Bayesian Networks and Probabilistic Graphical Models

Posted on Mar 4, 2026 in Mathematics and Computer Science

1. Bayesian Networks (Directed Models)

Joint Probability Factorization:

P(X₁, X₂, ..., Xₙ) = Π P(Xᵢ | parents(Xᵢ))

Variable Types:

• Observed: User inputs and sensor measurements (Uₜ, Zₜ)

• Latent/Hidden: States and landmarks (Xₜ, L)

Example Factorization:

P(uₜ, l, xₜ, xₜ₊₁, zₜ, zₜ₊₁) = P(uₜ)P(l)P(xₜ|uₜ)P(xₜ₊₁|xₜ)P(zₜ|xₜ,l)P(zₜ₊₁|l,xₜ₊₁)

2. Conditional Independence and D-Separation

Blocking Rules:

• Chain (A → B → C): Blocked if B is observed.

• Fork (A ← B → C): Blocked if B is observed.

• Collider (A → B ← C): Blocked if B is not observed; it is open if B or its descendants are observed.

Graphoid Axioms:

• Decomposition: (X ⟂ Y, W | Z) ⇒ (X ⟂ Y | Z)

• Weak Union: (X ⟂ Y, W | Z) ⇒ (X ⟂ Y | Z, W)

• Contraction: (X ⟂ Y | Z) ∧ (X ⟂ W | Z, Y) ⇒ (X ⟂ Y, W | Z)

• Intersection: (X ⟂ Y | Z, W) ∧ (X ⟂ W | Z, Y) ⇒ (X ⟂ Y, W | Z)

3. Inference Algorithms

Variable Elimination:

• Sum out variables in order.

• Store intermediate factors.

Belief (Sum-Product) Propagation:

• Used for tree-structured graphs.

• Messages: μ_{f→x} = Σ_{x_neighbors\f} f(X) Π μ_{y→f}

Max-Product Algorithm:

• Find the Most Probable Explanation (MPE): argmax P(X | evidence).

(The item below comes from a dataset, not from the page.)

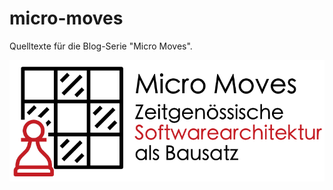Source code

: # micro-moves
Quelltexte für die Blog-Serie "Micro Moves".

![Micro Moves Logo](/images/MicroMoves_Logo_DE_komplett.png)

• Replace sums with max and track the argmax.

Marginal Probability Formula:

P(X₂ | X₄) = P(X₂, X₄) / Σ_{X₂} P(X₂, X₄)

4. Junction Tree Algorithm

Steps:

1. Moralize: Marry all parents (drop directions and connect parents).

2. Triangulate: Add edges to eliminate cycles greater than three.

3. Form Clusters: Create clusters based on the elimination order.

4. Build Junction Tree: Connect clusters via separators.

Elimination Order Impact:

• Good order: Results in small cliques and efficient inference.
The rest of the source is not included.